As I mentioned back in April, the fields of strategic management and international business research and teaching lost an important scholar with the death of C.K.Prahalad.

Management magazine Strategy+Business recently published an excellent interview with Prahalad compiled during conversations in 2009.

I typically try to add some value on this blog, but in this instance I’ll just share some of the fantastic insights the interview includes and urge you to read through it yourself in its entirety:

C.K.Prahalad on research:

“A lot of times, research tends to start with the methodology. I prefer to start with a problem that’s of interest and apply whatever methodology is appropriate.”

“To me, the problems of greatest interest are things that you cannot explain with the current prevailing theory.”

“We had to stay constantly focused on weak signals. Each weak signal was a contradictory phenomenon that was not happening across the board. You could very easily say, “Dismiss it, this is an outlier, so we don’t have to worry about it.” But the outliers and weak signals were the places to find a different way to think about the problem.”

“If you look historically at the strategy literature, starting with Alfred D. Chandler Jr.’s Strategy and Structure: Chapters in the History of the Industrial Enterprise [MIT Press, 1962], the most powerful ideas did not come out of multiple examples. They came out of single-industry studies and single case studies. Big impactful ideas are conceptual breakthroughs, not descriptions of common patterns. You can’t define the “next practice” with lots of examples. Because, by definition, it is not yet happening.”

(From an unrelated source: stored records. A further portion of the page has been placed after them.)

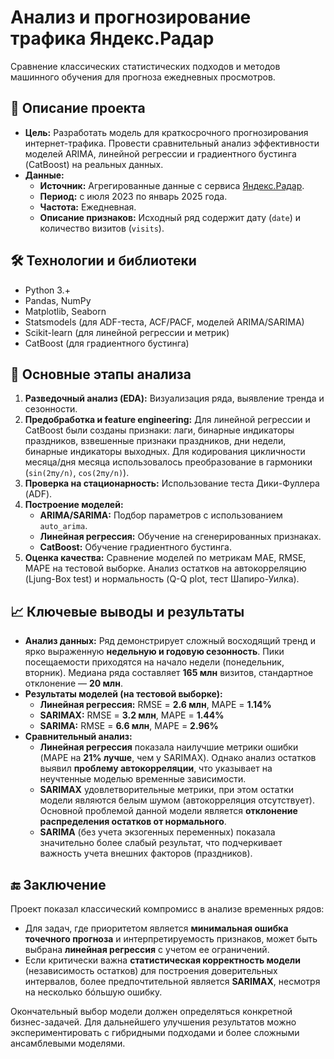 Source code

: # Анализ и прогнозирование трафика Яндекс.Радар

Сравнение классических статистических подходов и методов машинного обучения для прогноза ежедневных просмотров.

## 📁 Описание проекта

*   **Цель:** Разработать модель для краткосрочного прогнозирования интернет-трафика. Провести сравнительный анализ эффективности моделей ARIMA, линейной регрессии и градиентного бустинга (CatBoost) на реальных данных.
*   **Данные:**
    *   **Источник:** Агрегированные данные с сервиса [Яндекс.Радар](https://radar.yandex.ru/).
    *   **Период:** с июля 2023 по январь 2025 года.
    *   **Частота:** Ежедневная.
    *   **Описание признаков:** Исходный ряд содержит дату (`date`) и количество визитов (`visits`).

## 🛠️ Технологии и библиотеки

*   Python 3.+
*   Pandas, NumPy
*   Matplotlib, Seaborn
*   Statsmodels (для ADF-теста, ACF/PACF, моделей ARIMA/SARIMA)
*   Scikit-learn (для линейной регрессии и метрик)
*   CatBoost (для градиентного бустинга)

## 🚀 Основные этапы анализа

1.  **Разведочный анализ (EDA):** Визуализация ряда, выявление тренда и сезонности.
2.  **Предобработка и feature engineering:** Для линейной регрессии и CatBoost были созданы признаки: лаги, бинарные индикаторы праздников, взвешенные признаки праздников, дни недели, бинарные индикаторы выходных. Для кодирования цикличности месяца/дня месяца использовалось преобразование в гармоники (`sin(2πy/n)`, `cos(2πy/n)`).
3.  **Проверка на стационарность:** Использование теста Дики-Фуллера (ADF).
4.  **Построение моделей:**
    *   **ARIMA/SARIMA:** Подбор параметров с использованием `auto_arima`.
    *   **Линейная регрессия:** Обучение на сгенерированных признаках.
    *   **CatBoost:** Обучение градиентного бустинга.
5.  **Оценка качества:** Сравнение моделей по метрикам MAE, RMSE, MAPE на тестовой выборке. Анализ остатков на автокорреляцию (Ljung-Box test) и нормальность (Q-Q plot, тест Шапиро-Уилка).

## 📈 Ключевые выводы и результаты

*   **Анализ данных:** Ряд демонстрирует сложный восходящий тренд и ярко выраженную **недельную и годовую сезонность**. Пики посещаемости приходятся на начало недели (понедельник, вторник). Медиана ряда составляет **165 млн** визитов, стандартное отклонение — **20 млн**.
*   **Результаты моделей (на тестовой выборке):**
    *   **Линейная регрессия:** RMSE = **2.6 млн**, MAPE = **1.14%**
    *   **SARIMAX:** RMSE = **3.2 млн**, MAPE = **1.44%**
    *   **SARIMA:** RMSE = **6.6 млн**, MAPE = **2.96%**
*   **Сравнительный анализ:**
    *   **Линейная регрессия** показала наилучшие метрики ошибки (MAPE на **21% лучше**, чем у SARIMAX). Однако анализ остатков выявил **проблему автокорреляции**, что указывает на неучтенные моделью временные зависимости.
    *   **SARIMAX**  удовлетворительные метрики, при этом остатки модели являются белым шумом (автокорреляция отсутствует). Основной проблемой данной модели является **отклонение распределения остатков от нормального**.
    *   **SARIMA** (без учета экзогенных переменных) показала значительно более слабый результат, что подчеркивает важность учета внешних факторов (праздников).

## 🔚 Заключение

Проект показал классический компромисс в анализе временных рядов:
*   Для задач, где приоритетом является **минимальная ошибка точечного прогноза** и интерпретируемость признаков, может быть выбрана **линейная регрессия** с учетом ее ограничений.
*   Если критически важна **статистическая корректность модели** (независимость остатков) для построения доверительных интервалов, более предпочтительной является **SARIMAX**, несмотря на несколько бóльшую ошибку.

Окончательный выбор модели должен определяться конкретной бизнес-задачей. Для дальнейшего улучшения результатов можно экспериментировать с гибридными подходами и более сложными ансамблевыми моделями.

On the nature of entrepreneurship:

“Having aspirations greater than your resources. That’s universal. Whether you’re Sam Walton or Narayana Murthy [founder of Infosys Technologies Ltd.], if your aspirations are not greater than your resources, you’re not an entrepreneur. For large companies to be entrepreneurial, they have to create aspirations greater than their resources. You can call it “strategy as stretch” or “strategic intent.””

On the lack of discipline (my term not his) in strategic management writing:

“Indeed, the biggest impediment in the growth and strategy literature is that, unlike in the financial literature, there are no standardized terms. There is no organizing thesis and principle.”

As I said, there’s a whole lot more there (especially some insights into the academic journey he took from India to Michigan).  Feel free to provide your favourites from his pearls of wisdom.